- Extracted material -
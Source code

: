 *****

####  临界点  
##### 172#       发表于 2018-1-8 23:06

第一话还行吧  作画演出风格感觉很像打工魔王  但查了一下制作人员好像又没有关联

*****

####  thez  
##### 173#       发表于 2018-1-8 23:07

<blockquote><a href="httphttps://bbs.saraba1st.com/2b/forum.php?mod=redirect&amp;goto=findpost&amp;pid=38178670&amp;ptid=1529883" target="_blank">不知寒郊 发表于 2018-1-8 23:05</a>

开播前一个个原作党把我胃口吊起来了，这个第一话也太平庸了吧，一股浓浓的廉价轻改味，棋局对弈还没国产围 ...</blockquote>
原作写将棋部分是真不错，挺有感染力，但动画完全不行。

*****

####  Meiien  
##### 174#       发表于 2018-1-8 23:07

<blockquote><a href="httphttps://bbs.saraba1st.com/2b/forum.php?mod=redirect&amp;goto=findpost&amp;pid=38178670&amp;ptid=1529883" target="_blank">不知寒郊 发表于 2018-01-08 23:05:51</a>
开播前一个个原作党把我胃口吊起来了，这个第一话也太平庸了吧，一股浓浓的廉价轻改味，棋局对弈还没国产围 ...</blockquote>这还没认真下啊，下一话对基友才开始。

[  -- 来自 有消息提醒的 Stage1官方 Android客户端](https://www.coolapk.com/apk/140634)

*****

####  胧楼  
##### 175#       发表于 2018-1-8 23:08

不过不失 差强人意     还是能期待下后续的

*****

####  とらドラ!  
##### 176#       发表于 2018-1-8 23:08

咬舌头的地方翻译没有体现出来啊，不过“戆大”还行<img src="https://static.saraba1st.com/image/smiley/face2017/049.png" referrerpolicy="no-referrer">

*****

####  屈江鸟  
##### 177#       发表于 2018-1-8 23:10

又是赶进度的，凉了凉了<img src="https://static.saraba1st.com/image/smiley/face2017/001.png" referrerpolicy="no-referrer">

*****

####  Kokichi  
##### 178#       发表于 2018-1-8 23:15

- Task description -
Exactly what appears above must be set down again in full.

- Output for this task -
Source code

: *****

####  临界点  
##### 172#       发表于 2018-1-8 23:06

第一话还行吧  作画演出风格感觉很像打工魔王  但查了一下制作人员好像又没有关联

*****

####  thez  
##### 173#       发表于 2018-1-8 23:07

<blockquote><a href="httphttps://bbs.saraba1st.com/2b/forum.php?mod=redirect&amp;goto=findpost&amp;pid=38178670&amp;ptid=1529883" target="_blank">不知寒郊 发表于 2018-1-8 23:05</a>

开播前一个个原作党把我胃口吊起来了，这个第一话也太平庸了吧，一股浓浓的廉价轻改味，棋局对弈还没国产围 ...</blockquote>
原作写将棋部分是真不错，挺有感染力，但动画完全不行。

*****

####  Meiien  
##### 174#       发表于 2018-1-8 23:07

<blockquote><a href="httphttps://bbs.saraba1st.com/2b/forum.php?mod=redirect&amp;goto=findpost&amp;pid=38178670&amp;ptid=1529883" target="_blank">不知寒郊 发表于 2018-01-08 23:05:51</a>
开播前一个个原作党把我胃口吊起来了，这个第一话也太平庸了吧，一股浓浓的廉价轻改味，棋局对弈还没国产围 ...</blockquote>这还没认真下啊，下一话对基友才开始。

[  -- 来自 有消息提醒的 Stage1官方 Android客户端](https://www.coolapk.com/apk/140634)

*****

####  胧楼  
##### 175#       发表于 2018-1-8 23:08

不过不失 差强人意     还是能期待下后续的

*****

####  とらドラ!  
##### 176#       发表于 2018-1-8 23:08

咬舌头的地方翻译没有体现出来啊，不过“戆大”还行<img src="https://static.saraba1st.com/image/smiley/face2017/049.png" referrerpolicy="no-referrer">

*****

####  屈江鸟  
##### 177#       发表于 2018-1-8 23:10

又是赶进度的，凉了凉了<img src="https://static.saraba1st.com/image/smiley/face2017/001.png" referrerpolicy="no-referrer">

*****

####  Kokichi  
##### 178#       发表于 2018-1-8 23:15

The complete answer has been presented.